(Beginning of SUPPLIED MATERIAL)
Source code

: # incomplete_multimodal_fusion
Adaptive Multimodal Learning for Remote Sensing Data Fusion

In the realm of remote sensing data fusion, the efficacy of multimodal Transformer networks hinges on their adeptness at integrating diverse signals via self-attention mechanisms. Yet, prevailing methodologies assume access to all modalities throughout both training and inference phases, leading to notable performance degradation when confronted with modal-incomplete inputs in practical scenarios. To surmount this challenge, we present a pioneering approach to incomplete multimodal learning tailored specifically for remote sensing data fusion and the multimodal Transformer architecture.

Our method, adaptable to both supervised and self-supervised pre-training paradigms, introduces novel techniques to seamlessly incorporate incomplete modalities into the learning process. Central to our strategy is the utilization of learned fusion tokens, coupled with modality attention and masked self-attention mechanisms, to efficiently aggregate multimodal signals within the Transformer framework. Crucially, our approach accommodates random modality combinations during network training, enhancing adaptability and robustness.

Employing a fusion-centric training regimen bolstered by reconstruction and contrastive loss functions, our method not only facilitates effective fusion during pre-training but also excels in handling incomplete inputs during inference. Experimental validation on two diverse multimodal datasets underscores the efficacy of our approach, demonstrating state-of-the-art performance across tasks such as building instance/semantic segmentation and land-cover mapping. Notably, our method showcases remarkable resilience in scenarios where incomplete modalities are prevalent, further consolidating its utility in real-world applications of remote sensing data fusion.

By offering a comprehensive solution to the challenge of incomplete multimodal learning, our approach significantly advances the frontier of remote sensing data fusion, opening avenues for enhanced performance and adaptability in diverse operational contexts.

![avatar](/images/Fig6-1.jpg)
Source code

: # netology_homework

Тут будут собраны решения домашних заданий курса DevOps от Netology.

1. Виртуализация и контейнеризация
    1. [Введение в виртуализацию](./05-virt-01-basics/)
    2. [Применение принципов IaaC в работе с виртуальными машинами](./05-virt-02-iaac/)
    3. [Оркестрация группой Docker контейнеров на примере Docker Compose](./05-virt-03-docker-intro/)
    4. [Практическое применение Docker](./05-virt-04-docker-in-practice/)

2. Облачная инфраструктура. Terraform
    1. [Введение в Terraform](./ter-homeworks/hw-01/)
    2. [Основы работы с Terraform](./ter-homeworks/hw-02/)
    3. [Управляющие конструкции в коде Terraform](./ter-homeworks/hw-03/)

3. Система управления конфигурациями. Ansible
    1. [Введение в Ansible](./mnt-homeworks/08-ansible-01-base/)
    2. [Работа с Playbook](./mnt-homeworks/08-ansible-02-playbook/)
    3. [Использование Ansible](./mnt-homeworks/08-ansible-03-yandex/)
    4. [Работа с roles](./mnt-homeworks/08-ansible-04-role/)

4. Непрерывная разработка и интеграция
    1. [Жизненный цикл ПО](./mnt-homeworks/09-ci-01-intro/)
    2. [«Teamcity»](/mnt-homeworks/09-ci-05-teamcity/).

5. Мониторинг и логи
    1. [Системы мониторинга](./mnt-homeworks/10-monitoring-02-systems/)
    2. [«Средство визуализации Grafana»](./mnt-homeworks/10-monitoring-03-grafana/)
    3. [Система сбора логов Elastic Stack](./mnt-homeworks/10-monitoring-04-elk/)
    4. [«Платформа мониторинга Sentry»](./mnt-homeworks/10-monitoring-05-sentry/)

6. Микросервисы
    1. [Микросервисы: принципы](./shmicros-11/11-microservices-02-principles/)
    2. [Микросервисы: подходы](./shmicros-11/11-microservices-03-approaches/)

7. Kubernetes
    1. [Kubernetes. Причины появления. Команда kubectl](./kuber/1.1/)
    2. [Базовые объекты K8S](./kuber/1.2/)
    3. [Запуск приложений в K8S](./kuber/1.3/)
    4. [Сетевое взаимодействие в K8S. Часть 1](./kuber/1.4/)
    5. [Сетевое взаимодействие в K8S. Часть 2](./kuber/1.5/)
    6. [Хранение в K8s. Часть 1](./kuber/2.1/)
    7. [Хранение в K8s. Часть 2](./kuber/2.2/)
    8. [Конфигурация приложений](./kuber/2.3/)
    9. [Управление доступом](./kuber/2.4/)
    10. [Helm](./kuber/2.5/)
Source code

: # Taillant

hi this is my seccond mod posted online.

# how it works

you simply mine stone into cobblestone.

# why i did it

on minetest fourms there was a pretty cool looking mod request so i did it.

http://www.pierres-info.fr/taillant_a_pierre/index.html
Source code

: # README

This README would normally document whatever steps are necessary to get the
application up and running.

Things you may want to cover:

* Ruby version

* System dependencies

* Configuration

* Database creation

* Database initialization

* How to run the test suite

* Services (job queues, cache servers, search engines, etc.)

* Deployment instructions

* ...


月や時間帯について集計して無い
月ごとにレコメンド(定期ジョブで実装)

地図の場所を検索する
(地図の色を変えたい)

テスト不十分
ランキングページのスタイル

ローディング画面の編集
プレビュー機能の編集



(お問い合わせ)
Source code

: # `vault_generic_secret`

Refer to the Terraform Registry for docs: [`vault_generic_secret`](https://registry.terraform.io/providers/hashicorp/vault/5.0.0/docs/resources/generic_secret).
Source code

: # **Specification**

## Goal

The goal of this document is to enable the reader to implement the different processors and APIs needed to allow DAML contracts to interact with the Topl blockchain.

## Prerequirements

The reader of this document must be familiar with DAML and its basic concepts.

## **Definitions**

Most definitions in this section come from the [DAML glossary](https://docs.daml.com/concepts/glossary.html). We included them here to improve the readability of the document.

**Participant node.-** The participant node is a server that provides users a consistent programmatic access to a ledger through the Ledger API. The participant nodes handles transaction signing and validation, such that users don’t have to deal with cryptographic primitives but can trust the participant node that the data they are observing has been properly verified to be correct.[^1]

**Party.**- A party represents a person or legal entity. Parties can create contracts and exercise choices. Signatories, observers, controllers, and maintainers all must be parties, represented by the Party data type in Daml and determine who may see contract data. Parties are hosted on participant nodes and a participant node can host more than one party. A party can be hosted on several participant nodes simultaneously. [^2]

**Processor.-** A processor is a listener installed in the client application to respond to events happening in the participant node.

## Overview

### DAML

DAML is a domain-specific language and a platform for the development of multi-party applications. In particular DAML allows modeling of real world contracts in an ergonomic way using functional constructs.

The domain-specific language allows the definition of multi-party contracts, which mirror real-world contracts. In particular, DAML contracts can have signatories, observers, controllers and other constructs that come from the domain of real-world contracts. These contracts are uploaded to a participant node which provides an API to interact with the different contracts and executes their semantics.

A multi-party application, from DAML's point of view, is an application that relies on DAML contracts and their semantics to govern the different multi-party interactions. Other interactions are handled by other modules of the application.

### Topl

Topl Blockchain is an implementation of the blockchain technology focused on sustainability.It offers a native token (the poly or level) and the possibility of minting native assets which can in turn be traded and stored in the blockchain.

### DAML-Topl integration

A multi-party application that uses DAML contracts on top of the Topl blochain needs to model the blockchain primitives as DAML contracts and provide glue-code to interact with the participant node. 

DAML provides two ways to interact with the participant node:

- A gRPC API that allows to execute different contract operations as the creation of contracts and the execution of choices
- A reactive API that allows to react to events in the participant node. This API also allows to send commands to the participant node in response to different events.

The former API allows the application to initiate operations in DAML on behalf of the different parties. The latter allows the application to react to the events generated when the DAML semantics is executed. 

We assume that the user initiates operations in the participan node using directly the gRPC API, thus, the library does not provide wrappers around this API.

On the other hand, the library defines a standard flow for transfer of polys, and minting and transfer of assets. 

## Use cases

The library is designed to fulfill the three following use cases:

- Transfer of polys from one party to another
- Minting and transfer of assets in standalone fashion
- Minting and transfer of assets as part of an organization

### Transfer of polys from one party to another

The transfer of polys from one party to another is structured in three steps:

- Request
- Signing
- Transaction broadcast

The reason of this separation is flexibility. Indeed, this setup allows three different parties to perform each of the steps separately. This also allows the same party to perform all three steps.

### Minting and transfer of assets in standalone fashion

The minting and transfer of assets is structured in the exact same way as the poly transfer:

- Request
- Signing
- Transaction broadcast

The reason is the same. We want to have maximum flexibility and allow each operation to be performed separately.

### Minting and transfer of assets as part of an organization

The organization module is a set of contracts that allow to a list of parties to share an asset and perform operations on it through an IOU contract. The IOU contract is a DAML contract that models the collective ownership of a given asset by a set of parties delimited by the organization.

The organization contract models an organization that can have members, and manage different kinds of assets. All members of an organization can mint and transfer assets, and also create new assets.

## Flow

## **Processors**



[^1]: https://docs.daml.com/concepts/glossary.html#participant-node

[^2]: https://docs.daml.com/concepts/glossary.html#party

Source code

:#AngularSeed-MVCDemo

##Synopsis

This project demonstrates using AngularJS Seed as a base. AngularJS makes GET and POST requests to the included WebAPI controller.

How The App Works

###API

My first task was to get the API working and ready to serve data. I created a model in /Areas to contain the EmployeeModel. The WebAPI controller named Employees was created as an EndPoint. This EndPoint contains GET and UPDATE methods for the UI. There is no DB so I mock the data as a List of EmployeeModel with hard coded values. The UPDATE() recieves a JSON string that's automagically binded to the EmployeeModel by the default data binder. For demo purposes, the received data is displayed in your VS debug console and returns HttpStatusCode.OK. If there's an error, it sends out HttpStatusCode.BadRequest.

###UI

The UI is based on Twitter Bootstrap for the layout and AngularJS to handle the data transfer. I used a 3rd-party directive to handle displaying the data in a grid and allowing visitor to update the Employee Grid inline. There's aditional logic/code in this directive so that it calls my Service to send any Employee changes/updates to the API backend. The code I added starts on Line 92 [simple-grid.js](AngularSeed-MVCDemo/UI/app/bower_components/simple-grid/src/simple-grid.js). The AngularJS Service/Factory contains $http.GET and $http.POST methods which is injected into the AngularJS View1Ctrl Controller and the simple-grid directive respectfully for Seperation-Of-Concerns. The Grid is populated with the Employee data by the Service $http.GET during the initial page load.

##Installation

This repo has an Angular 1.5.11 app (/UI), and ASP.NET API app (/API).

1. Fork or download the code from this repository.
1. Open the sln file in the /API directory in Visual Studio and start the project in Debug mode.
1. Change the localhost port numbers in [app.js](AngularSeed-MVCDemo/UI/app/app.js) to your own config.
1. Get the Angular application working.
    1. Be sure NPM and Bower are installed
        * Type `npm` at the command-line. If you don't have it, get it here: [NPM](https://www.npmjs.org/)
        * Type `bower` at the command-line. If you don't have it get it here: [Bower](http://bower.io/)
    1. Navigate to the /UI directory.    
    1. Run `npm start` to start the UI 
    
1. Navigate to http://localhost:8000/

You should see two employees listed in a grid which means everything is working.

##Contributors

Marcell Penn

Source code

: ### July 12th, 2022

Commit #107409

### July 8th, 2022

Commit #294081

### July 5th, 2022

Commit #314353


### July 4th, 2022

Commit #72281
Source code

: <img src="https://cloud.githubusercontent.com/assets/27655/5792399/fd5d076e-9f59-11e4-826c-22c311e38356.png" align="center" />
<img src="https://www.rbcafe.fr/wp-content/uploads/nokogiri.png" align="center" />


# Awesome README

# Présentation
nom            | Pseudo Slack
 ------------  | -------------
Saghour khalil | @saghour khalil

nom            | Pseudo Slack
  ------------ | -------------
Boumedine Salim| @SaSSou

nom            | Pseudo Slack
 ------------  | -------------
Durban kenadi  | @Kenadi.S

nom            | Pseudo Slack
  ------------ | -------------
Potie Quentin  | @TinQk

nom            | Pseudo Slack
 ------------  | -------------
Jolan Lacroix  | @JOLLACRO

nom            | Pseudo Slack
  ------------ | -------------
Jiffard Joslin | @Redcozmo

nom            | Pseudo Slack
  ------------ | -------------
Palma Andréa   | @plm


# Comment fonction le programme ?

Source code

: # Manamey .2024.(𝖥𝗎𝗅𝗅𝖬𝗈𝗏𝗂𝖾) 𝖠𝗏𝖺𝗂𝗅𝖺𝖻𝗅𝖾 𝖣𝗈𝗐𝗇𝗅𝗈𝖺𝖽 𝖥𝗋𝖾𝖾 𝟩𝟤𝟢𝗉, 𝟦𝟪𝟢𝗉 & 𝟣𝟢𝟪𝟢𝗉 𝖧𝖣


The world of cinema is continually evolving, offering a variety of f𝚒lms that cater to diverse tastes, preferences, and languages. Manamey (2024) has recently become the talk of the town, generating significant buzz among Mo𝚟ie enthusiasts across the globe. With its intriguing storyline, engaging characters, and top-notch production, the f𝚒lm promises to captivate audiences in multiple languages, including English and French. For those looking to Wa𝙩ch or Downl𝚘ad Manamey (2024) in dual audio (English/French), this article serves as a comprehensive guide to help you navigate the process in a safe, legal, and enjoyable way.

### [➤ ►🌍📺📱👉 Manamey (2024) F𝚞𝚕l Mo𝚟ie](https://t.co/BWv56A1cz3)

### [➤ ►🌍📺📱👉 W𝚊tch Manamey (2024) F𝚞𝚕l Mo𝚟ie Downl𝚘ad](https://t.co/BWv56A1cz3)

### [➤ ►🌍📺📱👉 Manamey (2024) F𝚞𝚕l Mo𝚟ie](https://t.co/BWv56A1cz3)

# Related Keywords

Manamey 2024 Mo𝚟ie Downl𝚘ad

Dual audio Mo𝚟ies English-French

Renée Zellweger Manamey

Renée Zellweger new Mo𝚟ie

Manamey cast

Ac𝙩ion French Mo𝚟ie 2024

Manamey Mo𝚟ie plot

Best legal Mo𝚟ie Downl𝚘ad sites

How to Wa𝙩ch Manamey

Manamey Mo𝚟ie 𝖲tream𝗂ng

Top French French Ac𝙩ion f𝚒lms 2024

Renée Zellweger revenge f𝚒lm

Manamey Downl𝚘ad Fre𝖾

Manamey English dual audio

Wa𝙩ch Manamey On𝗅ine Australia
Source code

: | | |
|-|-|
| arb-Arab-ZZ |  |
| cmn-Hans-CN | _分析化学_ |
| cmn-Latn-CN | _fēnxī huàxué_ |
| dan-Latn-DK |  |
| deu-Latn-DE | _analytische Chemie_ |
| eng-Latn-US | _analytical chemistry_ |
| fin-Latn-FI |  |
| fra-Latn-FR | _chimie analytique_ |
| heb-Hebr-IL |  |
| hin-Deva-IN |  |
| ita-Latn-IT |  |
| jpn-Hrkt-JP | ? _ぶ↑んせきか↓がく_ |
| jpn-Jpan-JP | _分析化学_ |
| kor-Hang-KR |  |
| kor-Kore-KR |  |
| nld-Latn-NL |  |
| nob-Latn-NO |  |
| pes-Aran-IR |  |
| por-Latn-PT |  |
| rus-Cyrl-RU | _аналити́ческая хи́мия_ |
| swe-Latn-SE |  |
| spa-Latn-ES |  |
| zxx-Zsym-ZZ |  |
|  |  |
(End of SUPPLIED MATERIAL)
Working from the material above, restate word for word the lines between the line with "2. [Применение принципов" and the line with "2. [Работа с", both included, and only those.

    2. [Применение принципов IaaC в работе с виртуальными машинами](./05-virt-02-iaac/)
    3. [Оркестрация группой Docker контейнеров на примере Docker Compose](./05-virt-03-docker-intro/)
    4. [Практическое применение Docker](./05-virt-04-docker-in-practice/)

2. Облачная инфраструктура. Terraform
    1. [Введение в Terraform](./ter-homeworks/hw-01/)
    2. [Основы работы с Terraform](./ter-homeworks/hw-02/)
    3. [Управляющие конструкции в коде Terraform](./ter-homeworks/hw-03/)

3. Система управления конфигурациями. Ansible
    1. [Введение в Ansible](./mnt-homeworks/08-ansible-01-base/)
    2. [Работа с Playbook](./mnt-homeworks/08-ansible-02-playbook/)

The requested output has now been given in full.